The other day I was told that I walked like Gollum. My reaction was confusion partnered with the reply, “oh…neat.” It was just a harmless observation and comment, but ever since then, I’ve been doing a lot of thinking. Do I really walk like Gollum? Even though he’s not a physically attractive comparison, he does have a lot of passion behind his “walk.” He knows what he wants. And minus his intense psychotic nature, some may see his movement as sultry…..seductive. That’s a compliment, right? Intense, but also passionate and a little mysterious. What more could a woman want in her walk? I mean, I’d rather walk like Gollum than say, Serena Vanderwoodsen. She has style, sure, and she successfully and confidently walks in a pair of heels, but she has a bit more of a pompous bounce in her step than I’d prefer. And what is driving that purposeful walk? Usually she’s walking towards a life ruining scheme that I want no part of. Sorry S, you can keep your walk to yourself. A person that pops into my head as someone with a walk I’d like to emulate is Jenna Rink as the 13 year old 30 year old version of herself. She was spunky, positive, and had a different sort of bounce than Serena Vanderwoodsen. It was a positive, happy-to-be-exactly-who-she-is bounce rather than a full-of-herself bounce. Her purpose is far more positive and beneficial to all. If someone came up to me and said, “Hey, you walk like Jenna Rink!” I’d probably blush a little and say, “Gee, thanks,” and then make sure that person walked away feeling good about themselves as well. 

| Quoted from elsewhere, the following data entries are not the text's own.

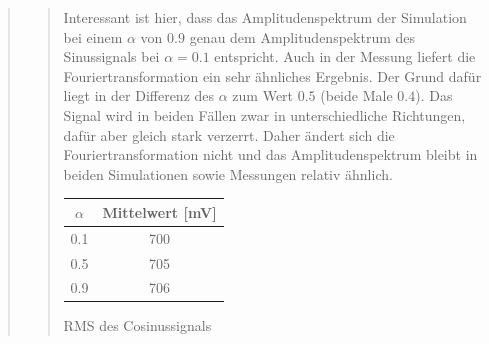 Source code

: \begin{quote}
\begin{quote}
            Interessant ist hier, dass das Amplitudenspektrum der Simulation
            bei einem $\alpha$ von $0.9$ genau dem Amplitudenspektrum des
            Sinussignals bei $\alpha = 0.1$ entspricht. Auch in der Messung
            liefert die Fouriertransformation ein sehr ähnliches Ergebnis. Der
            Grund dafür liegt in der Differenz des $\alpha$ zum Wert $0.5$
            (beide Male $0.4$).
            Das Signal wird in beiden Fällen zwar in unterschiedliche Richtungen,
            dafür aber gleich stark verzerrt. Daher ändert sich die
            Fouriertransformation nicht und das Amplitudenspektrum bleibt in
            beiden Simulationen sowie Messungen relativ ähnlich.
                                         
            \begin{center}
                  \begin{tabular}{|c|c|}
                  \hline
                   $\alpha $ &  Mittelwert [mV] \\ \hline 
                   0.1 &  700 \\ \hline
                   0.5 &  705 \\ \hline
                   0.9 &  706 \\ \hline           
                 \end{tabular}
                       \caption{RMS des Cosinussignals}
                        \label{tablelabel1}
                        
            \end{center}
        
    \end{quote}


    
    


    
        
\end{quote}


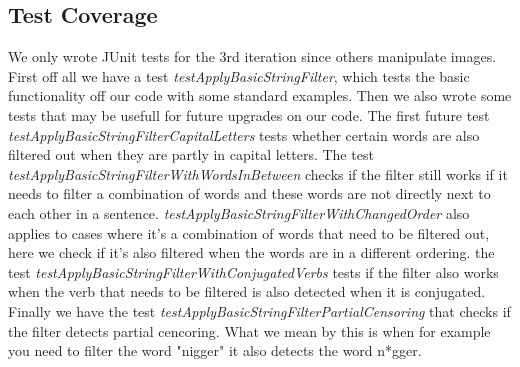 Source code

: \subsection{Test Coverage}
We only wrote JUnit tests for the 3rd iteration since others manipulate images.
First off all we have a test \textit{testApplyBasicStringFilter}, which tests the basic functionality off our code with some standard examples. 
Then we also wrote some tests that may be usefull for future upgrades on our code.
The first future test \textit{testApplyBasicStringFilterCapitalLetters} tests whether certain words 
are also filtered out when they are partly in capital letters. 
The test \textit{testApplyBasicStringFilterWithWordsInBetween} checks if the filter still works if 
it needs to filter a combination of words and these words are not directly next to each other in a sentence.
\textit{testApplyBasicStringFilterWithChangedOrder} also applies to cases where it's a combination of
words that need to be filtered out, here we check if it's also filtered when the words are in a different 
ordering.
the test \textit{testApplyBasicStringFilterWithConjugatedVerbs} tests if the filter also works when the 
verb that needs to be filtered is also detected when it is conjugated.
Finally we have the test \textit{testApplyBasicStringFilterPartialCensoring} that checks if the filter detects 
partial cencoring. What we mean by this is when for example you need to filter the word "nigger" it also
detects the word n*gger.
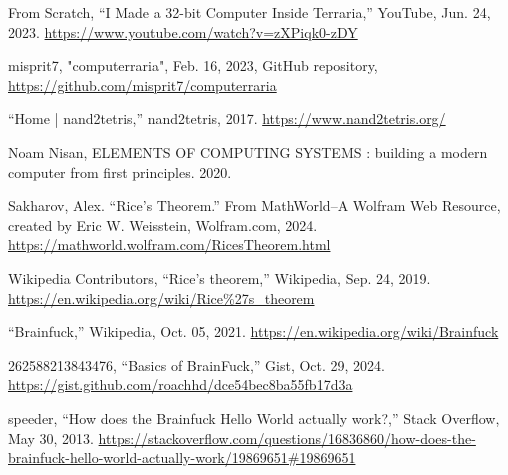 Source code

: \documentclass[12pt]{report} %
\begin{document}
\begin{singlespace}
\begin{thebibliography}{}
             From Scratch, “I Made a 32-bit Computer Inside Terraria,” YouTube, Jun. 24, 2023. \href{https://www.youtube.com/watch?v=zXPiqk0-zDY}{https://www.youtube.com/watch?v=zXPiqk0-zDY}

             misprit7, "computerraria", Feb. 16, 2023, GitHub repository, \href{https://github.com/misprit7/computerraria}{https://github.com/misprit7/computerraria}
            
             “Home | nand2tetris,” nand2tetris, 2017. \href{https://www.nand2tetris.org/}{https://www.nand2tetris.org/}

             Noam Nisan, ELEMENTS OF COMPUTING SYSTEMS : building a modern computer from first principles. 2020.


             Sakharov, Alex. “Rice’s Theorem.” From MathWorld--A Wolfram Web Resource, created by Eric W. Weisstein, Wolfram.com, 2024. \href{https://mathworld.wolfram.com/RicesTheorem.html}{https://mathworld.wolfram.com/RicesTheorem.html}
            
             Wikipedia Contributors, “Rice’s theorem,” Wikipedia, Sep. 24, 2019. \href{https://en.wikipedia.org/wiki/Rice%27s_theorem}{https://en.wikipedia.org/wiki/Rice\%27s\_theorem}
            
             “Brainfuck,” Wikipedia, Oct. 05, 2021. \href{https://en.wikipedia.org/wiki/Brainfuck}{https://en.wikipedia.org/wiki/Brainfuck}
            
             262588213843476, “Basics of BrainFuck,” Gist, Oct. 29, 2024. \href{https://gist.github.com/roachhd/dce54bec8ba55fb17d3a}{https://gist.github.com/roachhd/dce54bec8ba55fb17d3a}

             speeder, “How does the Brainfuck Hello World actually work?,” Stack Overflow, May 30, 2013. \href{https://stackoverflow.com/questions/16836860/how-does-the-brainfuck-hello-world-actually-work/19869651#19869651}{https://stackoverflow.com/questions/16836860/how-does-the-brainfuck-hello-world-actually-work/19869651\#19869651}
                        

\end{thebibliography}
\end{singlespace}
\end{document}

Think I put too much thought into the Gollum comment? Wrong. I took it much further and have started to describe myself in fictional characters. Here’s what I’ve come up with:

I’m socially intense and passionate on the same level as Sue Heck. I haven’t tried and failed as many times as she has, but I think we strive for similar things. The same is true for me and Leslie Knope in terms of our intensity. The way she feels about her friends and the town of Pawnee is how I feel about my friends, my dog, and plants. My inner-self is a spitting image of Giselle from Enchanted. In my mind, life is a musical where true love prevails and everyone dances and sings and loves one another. Hurtful and evil people are weak and are conquered by all things good. My awkward level is harder for me to pinpoint… but I think it’s similar to Ross Geller and Ben Wyatt. I see it as an endearing sort of awkward, not the kind that makes people uncomfotable. Emotionally, I am most parts Sadness from Inside Out. She’s sensitive, sympathetic, and compassionate. And she’s blue which kind of coincides with being pale….right?

Now try to picture it… a smiling, self conscious, dancing, sultry-esque walking human awkwardly spreading intense love and positivity through poorly written original songs to everyone around her. If an image of me didn’t pop into your head, you’re wrong. This is me. Who are you?